Qual o prazo para interpor a reclamação ao conselho pleno?

A reclamação deve ser interposta tempestivamente, respeitando o prazo de 30 dias contados da ciência da decisão, conforme as normativas do CRPS. A inobservância do prazo gera o não conhecimento do recurso.

Posso juntar novos laudos médicos nesta fase?

Não. A reclamação ao conselho pleno não é o momento adequado para instrução probatória. O CRPS julgará a matéria com base nas provas já existentes e na adequação à legislação vinculante.

O que acontece se o recurso questionar apenas a perícia?

O recurso não será conhecido. Decisões baseadas exclusivamente em matéria médica constituem alçada exclusiva das Juntas de Recursos e não comportam revisão pelo Conselho Pleno.

Qual a diferença entre este recurso e os Embargos de Declaração?

Os Embargos servem para corrigir omissão, obscuridade, contradição ou erro material na decisão. A reclamação ao conselho pleno ataca o mérito jurídico quando há violação a normas superiores do CRPS.

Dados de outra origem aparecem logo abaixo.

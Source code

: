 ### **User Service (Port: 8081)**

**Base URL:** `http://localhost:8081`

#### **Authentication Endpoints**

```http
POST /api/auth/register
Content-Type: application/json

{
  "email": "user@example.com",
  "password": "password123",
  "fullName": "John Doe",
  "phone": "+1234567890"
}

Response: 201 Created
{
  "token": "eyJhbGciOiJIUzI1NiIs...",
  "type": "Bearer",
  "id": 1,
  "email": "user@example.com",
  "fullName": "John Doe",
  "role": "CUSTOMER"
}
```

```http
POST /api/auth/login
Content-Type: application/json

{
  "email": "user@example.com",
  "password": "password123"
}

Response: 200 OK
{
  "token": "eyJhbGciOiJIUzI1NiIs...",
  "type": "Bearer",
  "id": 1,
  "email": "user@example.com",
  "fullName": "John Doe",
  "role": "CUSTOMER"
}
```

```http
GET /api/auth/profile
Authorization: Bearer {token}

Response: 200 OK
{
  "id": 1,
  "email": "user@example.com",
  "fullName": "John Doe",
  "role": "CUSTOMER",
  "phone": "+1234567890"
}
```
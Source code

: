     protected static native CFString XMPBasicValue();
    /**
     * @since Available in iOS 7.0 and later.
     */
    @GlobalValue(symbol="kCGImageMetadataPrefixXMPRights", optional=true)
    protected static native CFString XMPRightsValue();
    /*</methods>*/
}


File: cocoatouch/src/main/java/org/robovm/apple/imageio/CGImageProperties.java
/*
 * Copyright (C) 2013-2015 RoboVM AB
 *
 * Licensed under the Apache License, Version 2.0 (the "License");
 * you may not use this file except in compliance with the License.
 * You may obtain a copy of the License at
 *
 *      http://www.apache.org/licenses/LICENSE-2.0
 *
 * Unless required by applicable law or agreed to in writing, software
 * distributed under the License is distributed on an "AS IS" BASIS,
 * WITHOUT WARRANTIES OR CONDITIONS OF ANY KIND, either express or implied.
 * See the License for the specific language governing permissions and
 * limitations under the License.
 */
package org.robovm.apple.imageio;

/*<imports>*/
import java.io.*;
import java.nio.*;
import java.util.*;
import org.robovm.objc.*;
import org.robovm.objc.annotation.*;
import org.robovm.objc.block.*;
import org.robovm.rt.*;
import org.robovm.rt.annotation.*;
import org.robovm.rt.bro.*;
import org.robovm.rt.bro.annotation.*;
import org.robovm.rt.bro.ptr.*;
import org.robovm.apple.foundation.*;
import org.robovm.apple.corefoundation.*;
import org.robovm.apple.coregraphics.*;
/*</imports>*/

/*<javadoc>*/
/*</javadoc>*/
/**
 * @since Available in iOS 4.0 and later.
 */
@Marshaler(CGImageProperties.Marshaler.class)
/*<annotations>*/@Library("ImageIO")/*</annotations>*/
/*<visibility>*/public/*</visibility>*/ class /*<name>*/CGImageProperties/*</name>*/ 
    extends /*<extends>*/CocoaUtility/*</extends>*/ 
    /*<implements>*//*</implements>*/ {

O INSS também pode apresentar este tipo de reclamação?

Sim. O processo administrativo previdenciário é pautado pela paridade de armas. Tanto o segurado quanto a Autarquia podem recorrer ao Conselho Pleno se identificarem violações normativas.

Estratégias Finais na Esfera Administrativa

O esgotamento das vias recursais do INSS demanda resiliência e alta precisão técnica. A utilização da reclamação ao conselho pleno reserva-se às situações de flagrante desrespeito à uniformidade jurisprudencial interna.

A advocacia contenciosa administrativa exige a aplicação dos princípios da lógica: identidade, contradição, exclusão do meio e razão suficiente. Cada parágrafo escrito deve conduzir o conselheiro relator à única conclusão possível.

O preparo do profissional define o futuro do benefício assistencial ou previdenciário do cidadão. Adote a matriz dialética em suas petições, separe rigorosamente o fato da norma e garanta que sua argumentação respeite as regras de transição processual.